After noticing that \(\sum_{i=1}^nx_iy_im_i\leq \sum_{i=1}^n|x_i|\cdot |y_i|m_i\), the rest is just a special case (\(p=q=2\)) of the Holder’s inequality.

We will apply the Cauchy-Schwartz inequality with \(x_1=\sqrt{\frac ab}\), \(x_2=\sqrt {\frac bc}\), \(x_3=\sqrt{\frac ca}\), \(y_1=\sqrt{ab}\), \(y_2=\sqrt{bc}\), and \(y_3=\sqrt{ca}\). Then \begin{eqnarray*} a+b+c&=&x_1y_1+x_2y_2+x_3y_3\leq \sqrt{x_1^2+x_2^2+x_3^2} \cdot \sqrt{y_1^2+y_2^2+y_3^2}\newline &=& \sqrt{\frac ab+\frac bc+ \frac ca}\cdot \sqrt{ab+bc+ca}.\end{eqnarray*} The equality holds if and only if \(a=b=c\).
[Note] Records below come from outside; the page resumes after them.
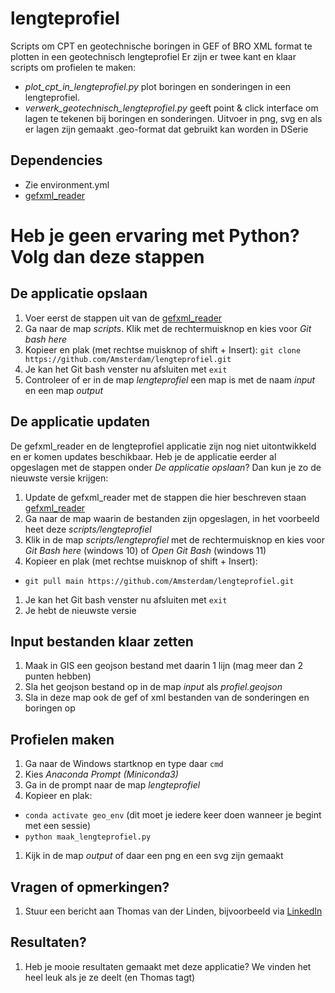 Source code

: # lengteprofiel
Scripts om CPT en geotechnische boringen in GEF of BRO XML format te plotten in een geotechnisch lengteprofiel
Er zijn er twee kant en klaar scripts om profielen te maken:
- _plot_cpt_in_lengteprofiel.py_ plot boringen en sonderingen in een lengteprofiel.
- _verwerk_geotechnisch_lengteprofiel.py_ geeft point & click interface om lagen te tekenen bij boringen en sonderingen.
Uitvoer in png, svg en als er lagen zijn gemaakt .geo-format dat gebruikt kan worden in DSerie

## Dependencies
* Zie environment.yml
* [gefxml_reader](https://github.com/Amsterdam/gefxml_viewer)

# Heb je geen ervaring met Python? Volg dan deze stappen

## De applicatie opslaan
1. Voer eerst de stappen uit van de [gefxml_reader](https://github.com/Amsterdam/gefxml_viewer)
1. Ga naar de map _scripts_. Klik met de rechtermuisknop en kies voor _Git bash here_
1. Kopieer en plak (met rechtse muisknop of shift + Insert):
`git clone https://github.com/Amsterdam/lengteprofiel.git`
1. Je kan het Git bash venster nu afsluiten met `exit`
1. Controleer of er in de map _lengteprofiel_ een map is met de naam _input_ en een map _output_

## De applicatie updaten
De gefxml_reader en de lengteprofiel applicatie zijn nog niet uitontwikkeld en er komen updates beschikbaar.
Heb je de applicatie eerder al opgeslagen met de stappen onder _De applicatie opslaan_?
Dan kun je zo de nieuwste versie krijgen:
1. Update de gefxml_reader met de stappen die hier beschreven staan [gefxml_reader](https://github.com/Amsterdam/gefxml_viewer)
1. Ga naar de map waarin de bestanden zijn opgeslagen, in het voorbeeld heet deze _scripts/lengteprofiel_
1. Klik in de map _scripts/lengteprofiel_ met de rechtermuisknop en kies voor _Git Bash here_ (windows 10) of _Open Git Bash_ (windows 11)
1. Kopieer en plak (met rechtse muisknop of shift + Insert):
* `git pull main https://github.com/Amsterdam/lengteprofiel.git`
1. Je kan het Git bash venster nu afsluiten met `exit`
1. Je hebt de nieuwste versie

## Input bestanden klaar zetten
1. Maak in GIS een geojson bestand met daarin 1 lijn (mag meer dan 2 punten hebben)
1. Sla het geojson bestand op in de map _input_ als _profiel.geojson_
1. Sla in deze map ook de gef of xml bestanden van de sonderingen en boringen op

## Profielen maken
1. Ga naar de Windows startknop en type daar `cmd`
1. Kies _Anaconda Prompt (Miniconda3)_
1. Ga in de prompt naar de map _lengteprofiel_ 
1. Kopieer en plak:
* `conda activate geo_env` (dit moet je iedere keer doen wanneer je begint met een sessie)
* `python maak_lengteprofiel.py`
1. Kijk in de map _output_ of daar een png en een svg zijn gemaakt

## Vragen of opmerkingen?
1. Stuur een bericht aan Thomas van der Linden, bijvoorbeeld via [LinkedIn](https://www.linkedin.com/in/tjmvanderlinden/)

## Resultaten?
1. Heb je mooie resultaten gemaakt met deze applicatie? We vinden het heel leuk als je ze deelt (en Thomas tagt)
We apply the Cauchy-Schwarz inequality to the sequences \(\left(\frac a{\sqrt b},\frac b{\sqrt c},\frac c{\sqrt a}\right)\) and \((\sqrt b, \sqrt c,\sqrt a)\). The result follows immediately.
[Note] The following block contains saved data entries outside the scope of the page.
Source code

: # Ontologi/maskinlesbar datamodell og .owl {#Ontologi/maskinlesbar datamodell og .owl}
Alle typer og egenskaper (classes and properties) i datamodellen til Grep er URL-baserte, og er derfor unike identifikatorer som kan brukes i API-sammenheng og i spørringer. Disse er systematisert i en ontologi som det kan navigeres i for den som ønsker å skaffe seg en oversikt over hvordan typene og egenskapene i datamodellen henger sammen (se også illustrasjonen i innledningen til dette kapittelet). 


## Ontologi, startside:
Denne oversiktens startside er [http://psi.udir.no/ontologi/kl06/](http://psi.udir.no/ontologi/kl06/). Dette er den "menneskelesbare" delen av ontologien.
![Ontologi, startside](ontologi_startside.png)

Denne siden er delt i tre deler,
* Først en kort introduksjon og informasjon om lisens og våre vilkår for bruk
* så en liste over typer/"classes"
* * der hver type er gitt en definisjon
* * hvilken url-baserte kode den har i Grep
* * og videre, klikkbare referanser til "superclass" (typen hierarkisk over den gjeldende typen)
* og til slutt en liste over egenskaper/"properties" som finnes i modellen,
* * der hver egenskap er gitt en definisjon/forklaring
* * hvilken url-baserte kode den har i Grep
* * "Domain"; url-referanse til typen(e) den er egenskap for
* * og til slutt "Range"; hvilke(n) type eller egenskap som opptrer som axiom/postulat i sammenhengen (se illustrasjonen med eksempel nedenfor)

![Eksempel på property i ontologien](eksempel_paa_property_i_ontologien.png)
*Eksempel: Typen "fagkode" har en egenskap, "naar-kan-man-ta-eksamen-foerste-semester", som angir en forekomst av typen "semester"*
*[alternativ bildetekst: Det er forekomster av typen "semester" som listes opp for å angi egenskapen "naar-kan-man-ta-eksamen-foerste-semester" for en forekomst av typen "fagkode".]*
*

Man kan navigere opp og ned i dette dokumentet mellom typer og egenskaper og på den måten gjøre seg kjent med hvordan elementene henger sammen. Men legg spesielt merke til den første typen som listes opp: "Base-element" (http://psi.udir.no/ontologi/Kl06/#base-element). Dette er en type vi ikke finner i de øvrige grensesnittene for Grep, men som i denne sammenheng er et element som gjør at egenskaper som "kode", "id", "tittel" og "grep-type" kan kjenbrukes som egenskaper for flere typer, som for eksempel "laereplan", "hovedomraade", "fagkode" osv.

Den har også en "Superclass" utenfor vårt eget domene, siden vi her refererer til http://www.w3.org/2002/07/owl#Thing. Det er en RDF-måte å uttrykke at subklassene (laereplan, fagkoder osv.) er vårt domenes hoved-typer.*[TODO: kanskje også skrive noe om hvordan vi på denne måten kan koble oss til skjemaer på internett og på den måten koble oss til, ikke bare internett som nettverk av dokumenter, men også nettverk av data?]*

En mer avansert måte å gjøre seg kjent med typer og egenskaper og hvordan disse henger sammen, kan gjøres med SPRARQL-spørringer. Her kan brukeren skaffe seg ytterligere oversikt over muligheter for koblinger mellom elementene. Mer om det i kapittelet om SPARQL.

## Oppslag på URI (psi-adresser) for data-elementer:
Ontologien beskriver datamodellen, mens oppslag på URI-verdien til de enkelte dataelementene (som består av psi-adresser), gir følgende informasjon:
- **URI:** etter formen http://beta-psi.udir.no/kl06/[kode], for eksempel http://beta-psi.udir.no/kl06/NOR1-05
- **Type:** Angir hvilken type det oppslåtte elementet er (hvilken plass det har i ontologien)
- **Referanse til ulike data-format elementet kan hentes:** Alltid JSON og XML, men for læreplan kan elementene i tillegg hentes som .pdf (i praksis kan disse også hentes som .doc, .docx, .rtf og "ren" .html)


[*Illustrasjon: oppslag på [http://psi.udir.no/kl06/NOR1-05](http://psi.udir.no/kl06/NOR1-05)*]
Starting from \(\frac{(a-b)^2}b= \frac{a^2}b-2a+b\) and similar equalitites for \((b-c)^2/c\) and \((c-a)^2/a\) we get that the required inequality is equivalent to \begin{eqnarray*} (a+b+c)\left(\frac{(a-b)^2}b+\frac{(b-c)^2}a+\frac{(c-a)^2}b \right)\geq 4(a-b)^2. \quad\quad\quad (12)\end{eqnarray*} By the Cauchy-Schwartz inequality we have that the left-hand side of (12) is greater than or equal to \((|a-b|+|b-c|+|c-a|)^2\). The inequality (12) now follows from \(|b-c|+|c-a|\geq |a-b|\).

\[M_r(a_1,\dots, a_n)=e^{\frac1r \log(a_1^rm_1+\cdots + a_n^rm_n)}.\] Using the L’Hopital’s theorem we get \begin{eqnarray*} \lim_{r\rightarrow 0}\frac1r\log(a_1^rm_1+ \cdots + a_n^rm_n)&=&\lim_{r\rightarrow0} \frac{m_1a_1^r\log a_1+ \cdots +m_na_n^r\log a_n}{a_1^rm_1+\cdots+a_n^rm_n}\newline &=& m_1\log a_1+\cdots + m_n\log a_n\newline &=&\log\left(a_1^{m_1}\cdots a_n^{m_n}\right).\end{eqnarray*} The result immediately follows.